TASK STATEMENT: Below is a listing. Copy each line of it that holds the word "Generative".

----

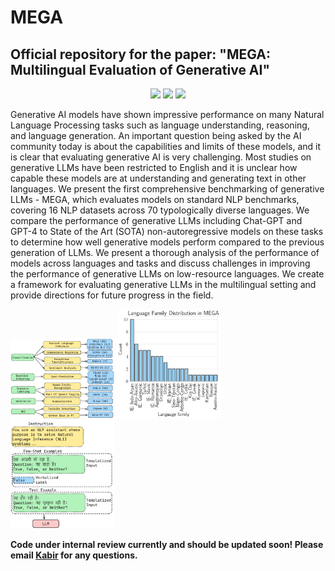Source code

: # MEGA
<h2 align="left">
  Official repository for the paper: "MEGA: Multilingual Evaluation of Generative AI"
</h2>

<p align="center">
  <a href="https://2023.emnlp.org/"><img src="https://img.shields.io/badge/EMNLP%20-2023-blue"></a>
  <a href="https://arxiv.org/abs/2303.12528"><img src="https://img.shields.io/badge/Preprint-red"></a>
  <a href="https://github.com/kabirahuja2431/MEGA/main/LICENSE">
    <img src="https://img.shields.io/badge/License-MIT-green">
  </a>
</p>

Generative AI models have shown impressive performance on many Natural Language Processing tasks such as language understanding, reasoning, and language generation. An important question being asked by the AI community today is about the capabilities and limits of these models, and it is clear that evaluating generative AI is very challenging. Most studies on generative LLMs have been restricted to English and it is unclear how capable these models are at understanding and generating text in other languages. We present the first comprehensive benchmarking of generative LLMs - MEGA, which evaluates models on standard NLP benchmarks, covering 16 NLP datasets across 70 typologically diverse languages. We compare the performance of generative LLMs including Chat-GPT and GPT-4 to State of the Art (SOTA) non-autoregressive models on these tasks to determine how well generative models perform compared to the previous generation of LLMs. We present a thorough analysis of the performance of models across languages and tasks and discuss challenges in improving the performance of generative LLMs on low-resource languages. We create a framework for evaluating generative LLMs in the multilingual setting and provide directions for future progress in the field. 

<p float="middle">
  <img src="images/mega_tasks.png" width="33%" />
  <img src="images/fam_dist.png" width="33%"/>
  <img src="images/mega_icl_ex.png" width="33%"/>
</p>

<b> Code under internal review currently and should be updated soon! Please email [Kabir](mailto:kahuja@cs.washington.edu) for any questions. </b>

----

FINAL ANSWER:
  Official repository for the paper: "MEGA: Multilingual Evaluation of Generative AI"
Generative AI models have shown impressive performance on many Natural Language Processing tasks such as language understanding, reasoning, and language generation. An important question being asked by the AI community today is about the capabilities and limits of these models, and it is clear that evaluating generative AI is very challenging. Most studies on generative LLMs have been restricted to English and it is unclear how capable these models are at understanding and generating text in other languages. We present the first comprehensive benchmarking of generative LLMs - MEGA, which evaluates models on standard NLP benchmarks, covering 16 NLP datasets across 70 typologically diverse languages. We compare the performance of generative LLMs including Chat-GPT and GPT-4 to State of the Art (SOTA) non-autoregressive models on these tasks to determine how well generative models perform compared to the previous generation of LLMs. We present a thorough analysis of the performance of models across languages and tasks and discuss challenges in improving the performance of generative LLMs on low-resource languages. We create a framework for evaluating generative LLMs in the multilingual setting and provide directions for future progress in the field. 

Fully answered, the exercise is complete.